The issue of target antigen selection is of major importance. The majority of TAAs are antigens, which are overexpressed on tumours. However, expression of these antigens is not restricted to tumour with antigens typically expressed on normal tissues. For example, carcino-embryoinic antigen (CEA) has been extensively targeted in a range of immunotherapy approaches including antibody targeted T cells (Hombach et al, 1999; Nolan et al, 1999; Gilham et al, 2002). CEA is expressed to high levels on tumour, yet is also expressed to far lower levels on normal gastric mucosal surfaces (Hammarstrom, 1999; Francis et al, 2002). While there has been no evidence of toxicity in CEA vaccination trials (Berinstein, 2002), clinical trials, which are due to start using antibody targeted T cells, will assess whether gut toxicity is observed as a part of the T-cell therapy. In the absence of truly tumour-specific antigens, any therapy targeting tumour antigens is likely to be associated with a level of toxicity.
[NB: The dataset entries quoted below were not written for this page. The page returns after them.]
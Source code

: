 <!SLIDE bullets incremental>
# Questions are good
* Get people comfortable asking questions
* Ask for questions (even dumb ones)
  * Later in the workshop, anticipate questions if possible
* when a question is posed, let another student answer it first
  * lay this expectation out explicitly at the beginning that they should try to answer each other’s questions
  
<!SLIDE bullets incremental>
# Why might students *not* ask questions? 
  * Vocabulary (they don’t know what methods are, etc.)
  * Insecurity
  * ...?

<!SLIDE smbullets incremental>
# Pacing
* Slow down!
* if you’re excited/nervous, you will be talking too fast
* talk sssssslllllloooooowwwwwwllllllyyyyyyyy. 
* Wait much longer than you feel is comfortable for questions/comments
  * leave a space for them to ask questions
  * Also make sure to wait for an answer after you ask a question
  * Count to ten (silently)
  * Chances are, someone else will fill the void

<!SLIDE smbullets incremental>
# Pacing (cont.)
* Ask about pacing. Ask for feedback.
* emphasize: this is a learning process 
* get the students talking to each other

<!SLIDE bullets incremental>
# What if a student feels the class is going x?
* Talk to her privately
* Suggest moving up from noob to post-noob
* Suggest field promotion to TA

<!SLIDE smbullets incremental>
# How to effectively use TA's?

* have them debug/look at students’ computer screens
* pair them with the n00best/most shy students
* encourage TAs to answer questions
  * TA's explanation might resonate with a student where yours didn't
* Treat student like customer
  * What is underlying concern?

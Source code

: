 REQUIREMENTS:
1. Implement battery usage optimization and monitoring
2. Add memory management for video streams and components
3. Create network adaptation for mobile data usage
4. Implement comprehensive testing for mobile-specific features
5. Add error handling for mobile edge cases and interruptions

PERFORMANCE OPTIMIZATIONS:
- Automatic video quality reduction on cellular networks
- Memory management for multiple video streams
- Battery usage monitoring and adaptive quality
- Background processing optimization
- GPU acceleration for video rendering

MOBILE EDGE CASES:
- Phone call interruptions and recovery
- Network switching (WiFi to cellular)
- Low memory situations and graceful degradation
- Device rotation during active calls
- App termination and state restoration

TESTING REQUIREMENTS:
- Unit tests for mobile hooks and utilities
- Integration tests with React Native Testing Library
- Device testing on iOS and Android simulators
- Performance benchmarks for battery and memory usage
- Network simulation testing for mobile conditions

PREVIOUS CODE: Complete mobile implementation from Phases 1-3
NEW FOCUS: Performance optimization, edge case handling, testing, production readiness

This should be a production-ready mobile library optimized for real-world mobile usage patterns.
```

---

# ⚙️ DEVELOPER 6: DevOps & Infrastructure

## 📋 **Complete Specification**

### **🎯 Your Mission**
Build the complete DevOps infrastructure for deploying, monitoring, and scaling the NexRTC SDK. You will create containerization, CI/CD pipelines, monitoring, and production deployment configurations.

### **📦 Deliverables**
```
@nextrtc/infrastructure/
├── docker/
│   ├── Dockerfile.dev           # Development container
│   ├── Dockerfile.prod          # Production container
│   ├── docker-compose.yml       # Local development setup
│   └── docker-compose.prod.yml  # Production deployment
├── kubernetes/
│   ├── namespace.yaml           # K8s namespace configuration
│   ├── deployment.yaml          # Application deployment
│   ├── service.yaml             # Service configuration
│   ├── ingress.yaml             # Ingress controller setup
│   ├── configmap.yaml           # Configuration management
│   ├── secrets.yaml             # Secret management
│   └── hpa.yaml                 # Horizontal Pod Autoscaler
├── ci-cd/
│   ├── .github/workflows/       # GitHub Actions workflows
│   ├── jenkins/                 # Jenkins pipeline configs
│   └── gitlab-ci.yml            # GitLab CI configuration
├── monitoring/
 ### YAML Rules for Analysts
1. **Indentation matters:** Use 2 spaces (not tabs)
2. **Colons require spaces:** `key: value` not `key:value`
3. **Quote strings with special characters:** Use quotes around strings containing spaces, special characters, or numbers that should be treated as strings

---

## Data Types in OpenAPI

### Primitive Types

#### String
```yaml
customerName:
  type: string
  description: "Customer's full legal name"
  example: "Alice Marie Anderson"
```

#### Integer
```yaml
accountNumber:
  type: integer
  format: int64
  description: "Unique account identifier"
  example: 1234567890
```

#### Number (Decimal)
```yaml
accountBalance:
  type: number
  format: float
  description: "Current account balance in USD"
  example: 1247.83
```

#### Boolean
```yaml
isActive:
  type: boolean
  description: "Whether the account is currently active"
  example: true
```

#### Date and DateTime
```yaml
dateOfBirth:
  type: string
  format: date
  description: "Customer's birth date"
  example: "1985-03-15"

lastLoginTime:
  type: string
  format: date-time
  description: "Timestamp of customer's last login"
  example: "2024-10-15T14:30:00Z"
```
The severity of this toxicity remains to be established and predicting and managing it will be an important component of any trial protocol. Critically, knowledge of the normal tissue distribution of the targeted antigen and the relative level of expression will be important in order to facilitate this process. In the case of CEA, it is envisaged that the high level of expression on tumour cells coupled with the low levels of expression on a restricted distribution of normal cells will mean that autoimmune toxicities should be minimal.

A final point relates to the use of receptor constructs that encode multiple signalling domains. Ligation of CD28-ζ receptor expressing T cells by antigen results in a plethora of signals, which are intended to improve the survival of the engineered T cell. Given that normal cells may express TAAs albeit to low levels, there may be an issue that CD28-ζ receptor T cells could be continuously stimulated and therefore produce longer term unwanted side effects. Once again, the potential toxicity will be balanced by the theoretical improved cancer killing, which may be generated by these improved receptor constructs. Until clinical trials have been carried out against a number of target antigens, it is unclear whether these potential toxicities pose a real or theoretical risk.

Clinical application

Current clinical trials are testing CD3ζ and γ-based CIRs (Lamers et al, 2002) with a trial likely to test CD28-ζ receptors in the near future. While testing the function of engineered T cells in vivo, these trials are also aiming to investigate whether the general approach to gene modification and culture of T cells is feasible.

Future directions

Engineered T-cell therapy is in its infancy, although the approach is now being tested in early-phase clinical trials. These clinical investigations are based on observations, which have shown that engineered T cells (either expressing an engineered TCR or antibody receptor) can respond against their desired antigens in a manner that suggests that these T cells may be effective against cancer in situ. While highly encouraging, these studies also highlight how little is effectively known about engineered T cells. Issues such as how best to culture and gene-modify T cells are still being addressed. The inclusion of cytokines in addition to IL-2 during culture of the T cells is likely to affect the design of clinical protocols in the near future. Trials with TILs suggest that persistence of T cells is important (Robbins et al, 2004), and thus combining the chemotherapy regimes used in TIL trials with engineered T cells may prove to be of major importance. At a molecular level, a basic understanding of how engineered T cells function in response to antigen is also lacking. In addition, the impact of key immune cells that can dampen the immune response (such as regulatory T cells) is not known. There is also a lack of understanding of how gene modification can affect how engineered T cells survive and traffic in the patient's circulation. With these issues in mind, it is likely that combining engineered T cell with preconditioning chemotherapy, IL-2 support and vaccination protocols may all contribute to the in vivo effectiveness of this therapy.